▸ **Work instruction**
Note how many lines in the following material mention "Barzegar", then give that number by itself.

▸ **Study material**
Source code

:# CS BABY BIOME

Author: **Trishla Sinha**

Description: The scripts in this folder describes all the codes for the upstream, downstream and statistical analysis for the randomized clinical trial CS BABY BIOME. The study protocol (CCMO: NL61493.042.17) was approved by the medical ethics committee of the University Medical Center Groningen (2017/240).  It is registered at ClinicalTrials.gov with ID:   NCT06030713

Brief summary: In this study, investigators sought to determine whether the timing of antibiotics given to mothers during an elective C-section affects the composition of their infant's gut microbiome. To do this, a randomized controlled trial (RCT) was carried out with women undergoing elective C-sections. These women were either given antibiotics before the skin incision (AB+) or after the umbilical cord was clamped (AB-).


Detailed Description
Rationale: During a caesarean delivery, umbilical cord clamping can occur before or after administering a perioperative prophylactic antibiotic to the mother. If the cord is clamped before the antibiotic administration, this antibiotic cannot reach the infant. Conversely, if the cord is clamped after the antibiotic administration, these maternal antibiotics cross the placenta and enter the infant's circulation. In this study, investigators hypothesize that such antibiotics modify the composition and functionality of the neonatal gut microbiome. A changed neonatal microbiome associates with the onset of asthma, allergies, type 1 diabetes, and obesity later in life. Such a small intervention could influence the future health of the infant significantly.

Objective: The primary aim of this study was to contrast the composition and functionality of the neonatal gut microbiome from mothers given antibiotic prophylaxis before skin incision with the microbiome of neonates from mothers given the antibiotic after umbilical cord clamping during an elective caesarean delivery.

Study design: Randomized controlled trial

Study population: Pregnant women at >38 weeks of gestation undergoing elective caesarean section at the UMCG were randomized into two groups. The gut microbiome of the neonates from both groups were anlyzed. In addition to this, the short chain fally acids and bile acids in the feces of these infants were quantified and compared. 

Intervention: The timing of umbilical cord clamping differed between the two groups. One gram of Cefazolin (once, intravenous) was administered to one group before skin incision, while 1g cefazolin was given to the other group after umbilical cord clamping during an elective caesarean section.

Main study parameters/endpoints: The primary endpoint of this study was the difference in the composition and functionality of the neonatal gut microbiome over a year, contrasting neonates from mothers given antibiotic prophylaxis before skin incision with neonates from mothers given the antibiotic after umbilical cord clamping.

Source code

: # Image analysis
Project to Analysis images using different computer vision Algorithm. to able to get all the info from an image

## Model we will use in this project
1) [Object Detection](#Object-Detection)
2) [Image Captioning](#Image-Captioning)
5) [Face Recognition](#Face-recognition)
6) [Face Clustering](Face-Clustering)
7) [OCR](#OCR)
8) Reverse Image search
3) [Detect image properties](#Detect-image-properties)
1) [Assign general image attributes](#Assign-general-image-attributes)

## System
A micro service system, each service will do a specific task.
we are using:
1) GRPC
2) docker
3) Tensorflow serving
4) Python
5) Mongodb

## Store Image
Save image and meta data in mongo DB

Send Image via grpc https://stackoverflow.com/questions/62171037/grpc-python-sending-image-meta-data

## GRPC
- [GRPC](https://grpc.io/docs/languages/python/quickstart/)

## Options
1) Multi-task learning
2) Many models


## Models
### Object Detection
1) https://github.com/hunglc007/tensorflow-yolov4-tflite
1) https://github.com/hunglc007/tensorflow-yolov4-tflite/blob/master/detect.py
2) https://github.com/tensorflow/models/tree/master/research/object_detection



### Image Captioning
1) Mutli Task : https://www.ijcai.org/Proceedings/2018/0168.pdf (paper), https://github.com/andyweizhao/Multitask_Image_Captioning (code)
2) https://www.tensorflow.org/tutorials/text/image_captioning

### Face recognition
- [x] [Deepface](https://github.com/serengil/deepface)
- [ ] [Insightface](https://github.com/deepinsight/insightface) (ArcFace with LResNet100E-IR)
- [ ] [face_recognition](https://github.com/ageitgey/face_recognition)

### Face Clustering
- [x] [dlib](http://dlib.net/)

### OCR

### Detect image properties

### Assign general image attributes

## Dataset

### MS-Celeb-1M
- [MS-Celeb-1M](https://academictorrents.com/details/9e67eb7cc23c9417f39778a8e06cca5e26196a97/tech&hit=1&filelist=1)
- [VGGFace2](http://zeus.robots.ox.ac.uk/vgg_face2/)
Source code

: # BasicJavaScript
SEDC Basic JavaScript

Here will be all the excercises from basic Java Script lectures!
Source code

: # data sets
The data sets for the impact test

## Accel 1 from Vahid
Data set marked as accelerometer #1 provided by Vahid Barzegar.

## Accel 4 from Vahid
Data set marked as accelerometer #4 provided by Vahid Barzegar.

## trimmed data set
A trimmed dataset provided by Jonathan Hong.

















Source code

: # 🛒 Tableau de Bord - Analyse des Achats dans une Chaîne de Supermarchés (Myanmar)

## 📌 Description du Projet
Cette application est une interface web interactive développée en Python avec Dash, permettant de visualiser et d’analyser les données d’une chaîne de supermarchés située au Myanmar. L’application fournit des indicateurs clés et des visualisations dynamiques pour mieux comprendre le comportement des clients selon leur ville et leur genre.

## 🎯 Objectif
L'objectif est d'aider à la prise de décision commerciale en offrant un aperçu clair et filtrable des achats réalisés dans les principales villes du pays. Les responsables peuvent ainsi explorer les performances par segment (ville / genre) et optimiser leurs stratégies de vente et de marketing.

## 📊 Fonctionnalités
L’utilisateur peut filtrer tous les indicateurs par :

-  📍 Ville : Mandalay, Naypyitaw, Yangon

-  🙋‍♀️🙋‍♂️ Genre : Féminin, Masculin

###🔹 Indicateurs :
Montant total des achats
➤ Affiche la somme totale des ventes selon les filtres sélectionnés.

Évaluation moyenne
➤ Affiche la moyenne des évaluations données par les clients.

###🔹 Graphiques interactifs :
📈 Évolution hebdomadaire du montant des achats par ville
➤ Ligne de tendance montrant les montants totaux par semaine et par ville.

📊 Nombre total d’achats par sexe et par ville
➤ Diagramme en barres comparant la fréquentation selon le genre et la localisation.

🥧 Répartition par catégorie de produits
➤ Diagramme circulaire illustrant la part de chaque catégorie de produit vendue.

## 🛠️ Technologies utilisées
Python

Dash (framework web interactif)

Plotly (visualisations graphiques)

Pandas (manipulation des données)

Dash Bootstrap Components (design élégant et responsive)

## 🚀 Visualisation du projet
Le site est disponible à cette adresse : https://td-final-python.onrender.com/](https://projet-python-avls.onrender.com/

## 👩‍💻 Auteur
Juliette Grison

▸ **Result for this exercise**
2